— WHAT IS REQUIRED —
Find every line in the records below that holds the word "klaemo" and copy it.

— DATA TO EXAMINE —
Segment Open
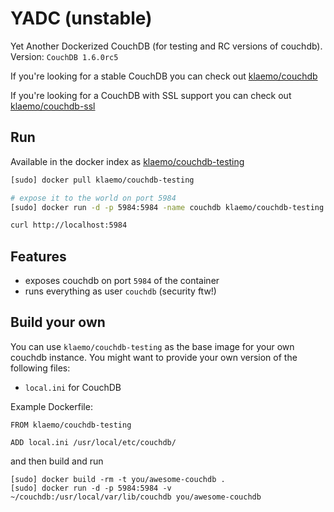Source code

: YADC (unstable)
===

Yet Another Dockerized CouchDB (for testing and RC versions of couchdb).
Version: `CouchDB 1.6.0rc5`

If you're looking for a stable CouchDB you can check out [klaemo/couchdb](https://index.docker.io/u/klaemo/couchdb/)

If you're looking for a CouchDB with SSL support you can check out [klaemo/couchdb-ssl](https://index.docker.io/u/klaemo/couchdb-ssl/)


## Run

Available in the docker index as [klaemo/couchdb-testing](https://index.docker.io/u/klaemo/couchdb-testing/)

```bash
[sudo] docker pull klaemo/couchdb-testing

# expose it to the world on port 5984
[sudo] docker run -d -p 5984:5984 -name couchdb klaemo/couchdb-testing

curl http://localhost:5984
```

## Features

* exposes couchdb on port `5984` of the container
* runs everything as user `couchdb` (security ftw!)

## Build your own

You can use `klaemo/couchdb-testing` as the base image for your own couchdb instance.
You might want to provide your own version of the following files:

* `local.ini` for CouchDB

Example Dockerfile:
```
FROM klaemo/couchdb-testing

ADD local.ini /usr/local/etc/couchdb/
```

and then build and run

```
[sudo] docker build -rm -t you/awesome-couchdb .
[sudo] docker run -d -p 5984:5984 -v ~/couchdb:/usr/local/var/lib/couchdb you/awesome-couchdb
```
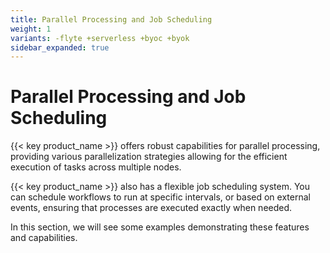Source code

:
 ```yaml
---
title: Parallel Processing and Job Scheduling
weight: 1
variants: -flyte +serverless +byoc +byok
sidebar_expanded: true
---
```


# Parallel Processing and Job Scheduling

{{< key product_name >}} offers robust capabilities for parallel processing, providing various parallelization
strategies allowing for the efficient execution of tasks across multiple nodes.

{{< key product_name >}} also has a flexible job scheduling system. You can schedule workflows to run at
specific intervals, or based on external events, ensuring that processes are executed exactly when needed.

In this section, we will see some examples demonstrating these features and capabilities.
Segment Closed
— REPLY —
If you're looking for a stable CouchDB you can check out [klaemo/couchdb](https://index.docker.io/u/klaemo/couchdb/)
If you're looking for a CouchDB with SSL support you can check out [klaemo/couchdb-ssl](https://index.docker.io/u/klaemo/couchdb-ssl/)
Available in the docker index as [klaemo/couchdb-testing](https://index.docker.io/u/klaemo/couchdb-testing/)
[sudo] docker pull klaemo/couchdb-testing
[sudo] docker run -d -p 5984:5984 -name couchdb klaemo/couchdb-testing
You can use `klaemo/couchdb-testing` as the base image for your own couchdb instance.
FROM klaemo/couchdb-testing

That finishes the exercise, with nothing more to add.